確かにある面ではあっているしまた違う面ではハズレている。平等からハズレ面で私が知っているのは恋愛の面だ。恋愛って言うのは誰かを愛し通す。その感情は体に影響が出るほどに苦しくて、嬉しいものだ。それくらい他人の人間に特別にされたい思いがある。そんな中で平等にしていいのだろうか。他の人と同じようにされて満足するのだろうか。
そう考えると貴方はどうだろう。彼女さんの事を特別視してあげたの?私の予想だときっと貴方は誰に対しても同じ対応をするだろう。例えキスしたって、身体を重ねたって結局動かされるのは伝わる言葉ではないのか。性格イケメンな貴方なら他の人にも傷つかないように優しく甘い言葉をかけただろう。

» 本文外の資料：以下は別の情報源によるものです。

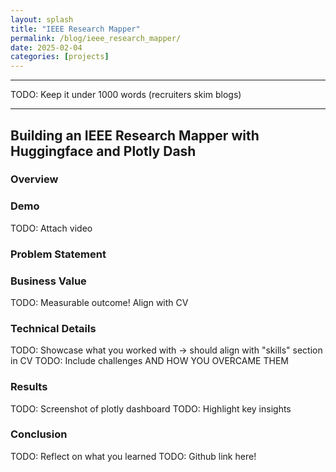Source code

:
 ```yaml
---
layout: splash
title: "IEEE Research Mapper"
permalink: /blog/ieee_research_mapper/
date: 2025-02-04
categories: [projects]
---
```


---

TODO: Keep it under 1000 words (recruiters skim blogs)

---

## Building an IEEE Research Mapper with Huggingface and Plotly Dash

### Overview

### Demo

TODO: Attach video

### Problem Statement

### Business Value

TODO: Measurable outcome! Align with CV

### Technical Details

TODO: Showcase what you worked with -> should align with "skills" section in CV
TODO: Include challenges AND HOW YOU OVERCAME THEM

### Results

TODO: Screenshot of plotly dashboard
TODO: Highlight key insights

### Conclusion

TODO: Reflect on what you learned
TODO: Github link here!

普段こんな真面目で難しい話はしないのに、この状況によって言葉がスラスラと出てくる。私が話している時貴方は反論せずに聞いてくれた。私の熱弁が終わり少し時間が立つと、最後は何かに気づき決心したように私に「さよなら」と告げて部屋から出て行った。1人にされた私はテーブルに置いてあった残りのアイスコーヒーを一気に口に含み飲み込んだ。苦味が広がる感覚に顔が歪んでしまう。やはりコーヒーは私にはミルクが必要だ。すると頬に水が伝う。私は手でそれを掬うと涙ということに気づいた。悲しい感情なんてないのに何故か泣いている。しかしそんな涙も数滴で収まった。私は自分のコップに入っている紅茶をまた一気に飲んだ。

「櫻の馬鹿…」

届かないこの声と言葉は床に落ちて消えていく。
私は今日、暑い夏の日。初めて失恋をした。